Extracted records
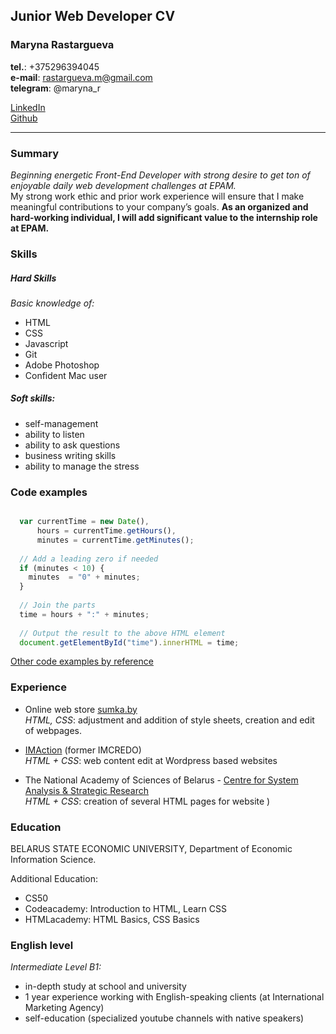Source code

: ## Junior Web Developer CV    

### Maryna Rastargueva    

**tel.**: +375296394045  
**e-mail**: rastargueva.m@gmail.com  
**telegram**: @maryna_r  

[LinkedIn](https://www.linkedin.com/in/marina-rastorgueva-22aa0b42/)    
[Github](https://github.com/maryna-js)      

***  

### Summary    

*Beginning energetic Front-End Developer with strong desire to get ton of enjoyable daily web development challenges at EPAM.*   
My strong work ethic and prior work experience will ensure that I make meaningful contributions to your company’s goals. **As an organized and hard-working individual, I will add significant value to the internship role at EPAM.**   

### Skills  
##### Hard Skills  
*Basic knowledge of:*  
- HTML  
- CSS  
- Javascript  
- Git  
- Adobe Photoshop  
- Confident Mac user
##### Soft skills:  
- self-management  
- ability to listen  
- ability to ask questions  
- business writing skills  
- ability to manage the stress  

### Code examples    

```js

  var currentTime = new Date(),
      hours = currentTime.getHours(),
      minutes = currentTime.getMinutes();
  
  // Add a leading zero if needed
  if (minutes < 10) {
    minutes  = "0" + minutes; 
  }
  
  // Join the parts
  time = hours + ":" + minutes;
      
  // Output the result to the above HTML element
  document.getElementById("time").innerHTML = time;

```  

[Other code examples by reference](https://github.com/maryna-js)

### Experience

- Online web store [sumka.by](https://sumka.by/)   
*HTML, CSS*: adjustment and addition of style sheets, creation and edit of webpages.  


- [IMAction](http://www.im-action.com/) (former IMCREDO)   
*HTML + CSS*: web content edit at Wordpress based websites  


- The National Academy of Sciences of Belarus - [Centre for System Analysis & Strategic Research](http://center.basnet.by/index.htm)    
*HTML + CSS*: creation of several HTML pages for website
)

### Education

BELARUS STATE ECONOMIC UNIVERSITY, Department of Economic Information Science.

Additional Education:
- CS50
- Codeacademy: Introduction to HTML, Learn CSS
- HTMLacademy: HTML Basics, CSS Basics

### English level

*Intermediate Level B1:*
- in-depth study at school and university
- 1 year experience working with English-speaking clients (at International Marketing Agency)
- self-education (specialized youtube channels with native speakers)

**Your goal**:
Only a number is expected here: the count of lines in the records above that include the word "creation".

**Result**:
2